Let’s put this in context with our locked door. My players find a locked door. Normal DC rules say that an easy challenge is overcome at DC 5-10, a moderate challenge is between DC 10-15, a hard challenge is between DC 15-20, and so on. Assuming we aren’t in the villain’s hideout and all their plans are behind that locked door, it won’t be a formidable challenge. So my player approached the door with their thieves tools and rolls a 5. Using DnD rules, the door is still locked and the players look around the table, shrug, and say “I’ll help you by pouring acid on the hinges” and the player rolls again. It halts play while they think of ways to pry open this door and beg me for the opportunity to roll again. Using the Apocalypse rules, play continues but the DM takes a hard move. “You fiddle with the lock, finally popping it open to find the door had been trapped with a poison cloud, make a constitution saving throw.”

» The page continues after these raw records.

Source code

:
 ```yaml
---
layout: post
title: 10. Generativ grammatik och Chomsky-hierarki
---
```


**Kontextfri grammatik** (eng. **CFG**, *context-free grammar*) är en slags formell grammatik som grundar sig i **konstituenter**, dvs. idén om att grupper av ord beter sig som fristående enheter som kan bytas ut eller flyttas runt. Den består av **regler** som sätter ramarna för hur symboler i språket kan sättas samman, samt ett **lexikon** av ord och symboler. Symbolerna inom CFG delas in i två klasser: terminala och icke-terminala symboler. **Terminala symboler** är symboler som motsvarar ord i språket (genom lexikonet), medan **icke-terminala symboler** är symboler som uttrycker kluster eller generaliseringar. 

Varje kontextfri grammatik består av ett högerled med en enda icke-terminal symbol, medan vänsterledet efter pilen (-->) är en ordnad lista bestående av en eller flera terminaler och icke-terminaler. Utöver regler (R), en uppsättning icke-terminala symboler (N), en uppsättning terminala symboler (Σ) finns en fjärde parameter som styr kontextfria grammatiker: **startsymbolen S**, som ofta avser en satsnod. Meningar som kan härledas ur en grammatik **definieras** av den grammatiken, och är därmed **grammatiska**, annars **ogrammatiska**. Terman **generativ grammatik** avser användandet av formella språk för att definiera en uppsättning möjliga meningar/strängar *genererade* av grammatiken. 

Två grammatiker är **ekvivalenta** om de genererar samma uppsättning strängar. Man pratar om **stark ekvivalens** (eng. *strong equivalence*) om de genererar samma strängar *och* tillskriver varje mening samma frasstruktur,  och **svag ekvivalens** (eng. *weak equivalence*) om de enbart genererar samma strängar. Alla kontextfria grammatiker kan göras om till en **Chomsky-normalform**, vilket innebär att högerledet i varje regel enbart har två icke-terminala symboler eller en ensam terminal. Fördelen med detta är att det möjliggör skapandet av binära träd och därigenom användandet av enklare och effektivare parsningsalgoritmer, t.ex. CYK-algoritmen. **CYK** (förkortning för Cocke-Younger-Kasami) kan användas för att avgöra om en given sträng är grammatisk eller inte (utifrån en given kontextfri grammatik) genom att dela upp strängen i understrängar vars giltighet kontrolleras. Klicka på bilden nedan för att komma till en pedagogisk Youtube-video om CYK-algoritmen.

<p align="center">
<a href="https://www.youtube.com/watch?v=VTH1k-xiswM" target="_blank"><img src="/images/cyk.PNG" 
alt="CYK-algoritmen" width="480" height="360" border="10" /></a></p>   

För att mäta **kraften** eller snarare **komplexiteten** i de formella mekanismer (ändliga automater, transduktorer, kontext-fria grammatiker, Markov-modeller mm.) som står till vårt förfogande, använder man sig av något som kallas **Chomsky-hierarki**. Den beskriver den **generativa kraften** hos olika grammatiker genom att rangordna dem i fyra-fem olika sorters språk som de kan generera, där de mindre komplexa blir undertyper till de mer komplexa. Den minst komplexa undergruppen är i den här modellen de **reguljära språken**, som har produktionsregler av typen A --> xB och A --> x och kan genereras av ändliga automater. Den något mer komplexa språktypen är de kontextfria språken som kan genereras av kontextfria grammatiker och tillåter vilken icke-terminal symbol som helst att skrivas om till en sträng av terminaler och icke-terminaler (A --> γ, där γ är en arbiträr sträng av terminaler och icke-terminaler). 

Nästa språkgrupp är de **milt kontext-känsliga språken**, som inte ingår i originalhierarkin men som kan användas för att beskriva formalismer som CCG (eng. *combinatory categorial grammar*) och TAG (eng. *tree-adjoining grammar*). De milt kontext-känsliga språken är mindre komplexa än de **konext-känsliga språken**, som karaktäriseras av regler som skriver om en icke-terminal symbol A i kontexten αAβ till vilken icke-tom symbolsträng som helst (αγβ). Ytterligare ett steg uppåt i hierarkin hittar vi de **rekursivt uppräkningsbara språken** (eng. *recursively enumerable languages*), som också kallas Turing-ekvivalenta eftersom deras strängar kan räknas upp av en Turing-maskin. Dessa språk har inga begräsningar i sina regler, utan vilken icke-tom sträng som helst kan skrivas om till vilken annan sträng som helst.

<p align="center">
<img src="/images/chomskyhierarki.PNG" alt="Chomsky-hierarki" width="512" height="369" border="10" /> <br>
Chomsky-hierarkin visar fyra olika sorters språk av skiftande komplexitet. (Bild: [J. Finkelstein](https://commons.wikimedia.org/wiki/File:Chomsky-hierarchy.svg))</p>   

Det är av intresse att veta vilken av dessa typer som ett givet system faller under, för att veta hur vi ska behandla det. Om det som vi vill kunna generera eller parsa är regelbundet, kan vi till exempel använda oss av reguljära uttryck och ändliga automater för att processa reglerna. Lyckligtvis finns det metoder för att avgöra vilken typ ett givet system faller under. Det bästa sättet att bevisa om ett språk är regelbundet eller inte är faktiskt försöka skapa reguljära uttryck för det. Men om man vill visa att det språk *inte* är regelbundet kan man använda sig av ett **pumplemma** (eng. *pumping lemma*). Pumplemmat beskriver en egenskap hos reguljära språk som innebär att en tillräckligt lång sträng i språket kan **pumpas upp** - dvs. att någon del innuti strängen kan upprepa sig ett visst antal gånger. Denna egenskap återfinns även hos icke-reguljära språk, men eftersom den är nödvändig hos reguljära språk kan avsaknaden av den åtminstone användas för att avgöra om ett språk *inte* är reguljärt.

On the other hand, if my players come across that locked door and roll extremely well they might not only find what I had planned to be behind the door. There might be extra loot, a clue to something relevant, or something that will help them survive the next upcoming challenge. I’ve made the moves a two-way street. It’s no longer pass or fail it’s degrees of success.
One caveat is that I don’t use moves to punish my players for poor rolls in battle. I use the monster stat block DCs for battle and they pass or fail as regular rules. I use the moves to respond to their rolls and flavour the world around them. The player with the lowest nightly perception check doesn’t see the old woman walking up to their camp, the person with the worst athletics check takes the longest to swim across the river. I have too many things to prep and plan that planning specific challenges with specific DCs gets lost—especially if they go somewhere unexpected.
What things have you taken from other system to improve your play? How did you incorporate it?